Superior Court decision to get review
The long-running dispute over whether all of French Creek Road has been a public county road for 131 years — as Okanogan County Superior Court ruled last year — or whether a 3-mile stretch is merely a private access road to adjacent private property is before the state Court of Appeals in Spokane.
Gamble Land and Timber and Cascade Holdings Group, which own some property along a 3-mile stretch of the road, appealed the December 2019 ruling that found French Creek Road has been a county road since it was established in 1889, before Washington became a state.
Some of the arguments are familiar from Superior Court. Gamble contends that the road was not built, as required, within the first five years (by 1894), and that surveys and other documents were never properly filed. The county never maintained the road, additional evidence that it wasn’t a county road, Gamble attorney Thomas O’Connell contended.
Okanogan County and the Okanogan Open Roads Coalition, a citizens’ group that intervened to fight for public access to the road, assert that the road was properly surveyed and recorded in the 19th century and has been used consistently by the public. The road appears on maps from the 19th and 20th centuries along the same route, coalition attorney Natalie Kuehler said in court documents.
In addition, county commissioners have repeatedly rejected petitions by private property owners to vacate the road (close it to the public). The county commissioners pointed to statements from members of the public and state agencies that the road is used regularly to access public lands and is an important escape route. The county has maintained the road and, while rough, it is easily traveled in a passenger car, they said.
On at least four occasions, the county ordered the property owners to unlock or remove gates they had placed across the road.
But the filings in the Court of Appeals also add arguments that scrutinize language in 19th-century law — including the meaning of “and” and the distinction between “records,” “minutes” and “minutes of survey.”
The coalition asserts that the court doesn’t have jurisdiction over the case. Gamble, the county, and the coalition all claim that the time to challenge the issue expired long ago — but for different reasons.
Some of the arguments are circuitous. Gamble and the previous property owners petitioned the county three times to vacate the road, asserting that it was of no use to the public. In the vacation petition Gamble filed in 2009, they said they were “petition[ing] that the following described County Road be vacated: French Creek Road,” the coalition said in its brief.
If Gamble was dissatisfied with the commissioners’ decision on vacation, they had 20 days to appeal it, Okanogan County and the coalition argued. In fact, people missed the chance to oppose the new road back in the 19th century, the coalition contends. But O’Connell said there was nothing to appeal because the road was never properly opened in the first place.
Gamble also maintains that there wasn’t anything to appeal in 2009 when the commissioners rejected their vacation petition. Just a week after the commissioners said “no,” they adopted a resolution affirming that the county didn’t have jurisdiction over the section of the road in question. The coalition should have challenged that resolution back in 2009, O’Connell said.

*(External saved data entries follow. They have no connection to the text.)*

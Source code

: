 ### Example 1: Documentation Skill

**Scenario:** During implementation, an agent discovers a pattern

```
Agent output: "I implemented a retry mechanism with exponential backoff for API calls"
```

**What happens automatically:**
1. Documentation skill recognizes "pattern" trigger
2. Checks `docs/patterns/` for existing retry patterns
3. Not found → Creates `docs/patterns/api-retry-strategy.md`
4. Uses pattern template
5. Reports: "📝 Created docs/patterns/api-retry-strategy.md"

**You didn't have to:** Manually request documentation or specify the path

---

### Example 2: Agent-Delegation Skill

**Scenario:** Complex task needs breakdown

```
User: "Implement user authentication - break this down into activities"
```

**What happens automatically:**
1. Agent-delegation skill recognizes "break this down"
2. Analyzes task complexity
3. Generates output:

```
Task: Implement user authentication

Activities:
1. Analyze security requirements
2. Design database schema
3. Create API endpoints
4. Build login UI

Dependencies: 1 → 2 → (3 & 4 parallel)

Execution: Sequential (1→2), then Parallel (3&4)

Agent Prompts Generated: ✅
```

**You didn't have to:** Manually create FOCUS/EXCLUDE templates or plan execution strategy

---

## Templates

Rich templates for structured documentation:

The coalition says the resolution was drafted after an attorney for Gamble threatened to sue the county and without public notice or input.

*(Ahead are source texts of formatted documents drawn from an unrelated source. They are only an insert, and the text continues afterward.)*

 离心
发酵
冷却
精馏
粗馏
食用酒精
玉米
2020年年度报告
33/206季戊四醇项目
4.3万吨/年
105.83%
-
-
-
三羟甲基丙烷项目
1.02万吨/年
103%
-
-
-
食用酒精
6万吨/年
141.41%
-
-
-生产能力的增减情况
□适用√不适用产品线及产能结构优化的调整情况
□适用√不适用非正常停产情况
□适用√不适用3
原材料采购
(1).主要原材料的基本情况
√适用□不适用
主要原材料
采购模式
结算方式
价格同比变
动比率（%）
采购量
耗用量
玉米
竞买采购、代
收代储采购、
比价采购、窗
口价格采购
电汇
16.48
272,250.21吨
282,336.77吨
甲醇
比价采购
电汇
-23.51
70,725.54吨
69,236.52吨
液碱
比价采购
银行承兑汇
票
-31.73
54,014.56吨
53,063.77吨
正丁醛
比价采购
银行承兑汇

In 2017, Gamble and Cascade Holdings filed the current lawsuit against the county, seeking to “quiet the title” (settle questions of ownership) for the 3-mile section. The action was necessary because people trespassed regularly on the road, they said. The fact that the road has been gated on both ends of the disputed section shows that it’s private, O’Connell said.
But Okanogan County Chief Civil Deputy Prosecutor David Gecas said that blocking access to a public road doesn’t make it private. “Precluding the public’s use with locked gates is not voluntary non-use by the public,” he said in his brief.
“If a private individual can buy a small piece of land with a public road going through it, and gate the road, and drive three miles down the road and buy another piece of private land, and gate the road there, and then wait five years and claim abandonment via non-use, that is adverse possession of public land, not abandonment,” Gecas said.
“In fact, the disputed section is right in the middle of, and part of, a much longer public road that continues before and after the gates. There is some private land surrounding each gate, but the three-mile stretch of road between the gates is surrounded almost entirely by public land,” Gecas wrote.
A road isn’t considered abandoned if people are using it, Kuehler wrote. “In fact, Gamble admitted it its opening brief on appeal that it is this ongoing public use that caused it to file this quiet title lawsuit in 2017,” she said.
The coalition and county say the Court of Appeals doesn’t have jurisdiction, because Gamble should have appealed the vacation denial in 2009 and can’t now try to achieve the same goal through a quiet-title lawsuit.
The gate on French Creek and another where the road connects with Texas Creek Road were both unlocked in April while the appeal is pending.
The appeals court will look at all evidence with a fresh eye. The court hasn’t set a date to hear the case.